**Saved entries:**
———

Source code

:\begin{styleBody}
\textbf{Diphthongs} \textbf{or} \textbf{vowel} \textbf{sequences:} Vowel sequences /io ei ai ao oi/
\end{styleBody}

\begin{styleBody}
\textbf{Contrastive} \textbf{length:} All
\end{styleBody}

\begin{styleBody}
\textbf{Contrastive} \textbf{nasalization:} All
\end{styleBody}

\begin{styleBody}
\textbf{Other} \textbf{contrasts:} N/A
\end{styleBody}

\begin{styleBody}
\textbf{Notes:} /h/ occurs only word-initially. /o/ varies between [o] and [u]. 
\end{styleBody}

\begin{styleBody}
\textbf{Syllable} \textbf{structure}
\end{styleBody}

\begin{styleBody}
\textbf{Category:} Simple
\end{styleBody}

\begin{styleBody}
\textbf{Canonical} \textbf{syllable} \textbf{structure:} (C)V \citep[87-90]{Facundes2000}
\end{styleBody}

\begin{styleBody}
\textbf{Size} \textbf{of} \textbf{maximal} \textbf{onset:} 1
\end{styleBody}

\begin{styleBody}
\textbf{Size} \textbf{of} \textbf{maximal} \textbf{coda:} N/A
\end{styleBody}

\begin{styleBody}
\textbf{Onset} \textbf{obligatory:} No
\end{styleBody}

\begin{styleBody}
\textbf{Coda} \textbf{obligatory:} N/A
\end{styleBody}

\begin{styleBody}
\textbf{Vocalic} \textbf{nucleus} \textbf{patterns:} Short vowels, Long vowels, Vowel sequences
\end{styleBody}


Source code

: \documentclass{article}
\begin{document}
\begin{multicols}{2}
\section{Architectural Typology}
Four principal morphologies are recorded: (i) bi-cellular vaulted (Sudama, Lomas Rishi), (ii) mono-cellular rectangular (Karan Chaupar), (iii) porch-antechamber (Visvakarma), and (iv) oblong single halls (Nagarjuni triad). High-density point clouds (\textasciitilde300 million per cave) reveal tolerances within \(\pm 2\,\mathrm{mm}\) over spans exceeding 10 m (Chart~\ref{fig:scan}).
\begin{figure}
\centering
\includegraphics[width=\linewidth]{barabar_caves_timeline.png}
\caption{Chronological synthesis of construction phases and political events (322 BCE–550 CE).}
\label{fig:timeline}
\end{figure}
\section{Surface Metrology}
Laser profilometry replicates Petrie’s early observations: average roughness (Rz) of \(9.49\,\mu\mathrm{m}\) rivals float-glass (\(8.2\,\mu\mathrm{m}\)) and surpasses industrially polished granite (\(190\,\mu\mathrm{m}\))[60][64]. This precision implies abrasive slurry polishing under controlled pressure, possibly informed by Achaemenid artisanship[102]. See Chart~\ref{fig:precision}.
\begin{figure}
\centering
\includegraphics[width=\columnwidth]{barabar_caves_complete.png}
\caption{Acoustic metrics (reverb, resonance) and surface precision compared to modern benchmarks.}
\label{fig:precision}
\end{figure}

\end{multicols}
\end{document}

———

A verbatim repeat of all the entries above is the required answer.

**Answer to this problem:**
Source code

:\begin{styleBody}
\textbf{Diphthongs} \textbf{or} \textbf{vowel} \textbf{sequences:} Vowel sequences /io ei ai ao oi/
\end{styleBody}

\begin{styleBody}
\textbf{Contrastive} \textbf{length:} All
\end{styleBody}

\begin{styleBody}
\textbf{Contrastive} \textbf{nasalization:} All
\end{styleBody}

\begin{styleBody}
\textbf{Other} \textbf{contrasts:} N/A
\end{styleBody}

\begin{styleBody}
\textbf{Notes:} /h/ occurs only word-initially. /o/ varies between [o] and [u]. 
\end{styleBody}

\begin{styleBody}
\textbf{Syllable} \textbf{structure}
\end{styleBody}

\begin{styleBody}
\textbf{Category:} Simple
\end{styleBody}

\begin{styleBody}
\textbf{Canonical} \textbf{syllable} \textbf{structure:} (C)V \citep[87-90]{Facundes2000}
\end{styleBody}

\begin{styleBody}
\textbf{Size} \textbf{of} \textbf{maximal} \textbf{onset:} 1
\end{styleBody}

\begin{styleBody}
\textbf{Size} \textbf{of} \textbf{maximal} \textbf{coda:} N/A
\end{styleBody}

\begin{styleBody}
\textbf{Onset} \textbf{obligatory:} No
\end{styleBody}

\begin{styleBody}
\textbf{Coda} \textbf{obligatory:} N/A
\end{styleBody}

\begin{styleBody}
\textbf{Vocalic} \textbf{nucleus} \textbf{patterns:} Short vowels, Long vowels, Vowel sequences
\end{styleBody}


Source code

: \documentclass{article}
\begin{document}
\begin{multicols}{2}
\section{Architectural Typology}
Four principal morphologies are recorded: (i) bi-cellular vaulted (Sudama, Lomas Rishi), (ii) mono-cellular rectangular (Karan Chaupar), (iii) porch-antechamber (Visvakarma), and (iv) oblong single halls (Nagarjuni triad). High-density point clouds (\textasciitilde300 million per cave) reveal tolerances within \(\pm 2\,\mathrm{mm}\) over spans exceeding 10 m (Chart~\ref{fig:scan}).
\begin{figure}
\centering
\includegraphics[width=\linewidth]{barabar_caves_timeline.png}
\caption{Chronological synthesis of construction phases and political events (322 BCE–550 CE).}
\label{fig:timeline}
\end{figure}
\section{Surface Metrology}
Laser profilometry replicates Petrie’s early observations: average roughness (Rz) of \(9.49\,\mu\mathrm{m}\) rivals float-glass (\(8.2\,\mu\mathrm{m}\)) and surpasses industrially polished granite (\(190\,\mu\mathrm{m}\))[60][64]. This precision implies abrasive slurry polishing under controlled pressure, possibly informed by Achaemenid artisanship[102]. See Chart~\ref{fig:precision}.
\begin{figure}
\centering
\includegraphics[width=\columnwidth]{barabar_caves_complete.png}
\caption{Acoustic metrics (reverb, resonance) and surface precision compared to modern benchmarks.}
\label{fig:precision}
\end{figure}

\end{multicols}
\end{document}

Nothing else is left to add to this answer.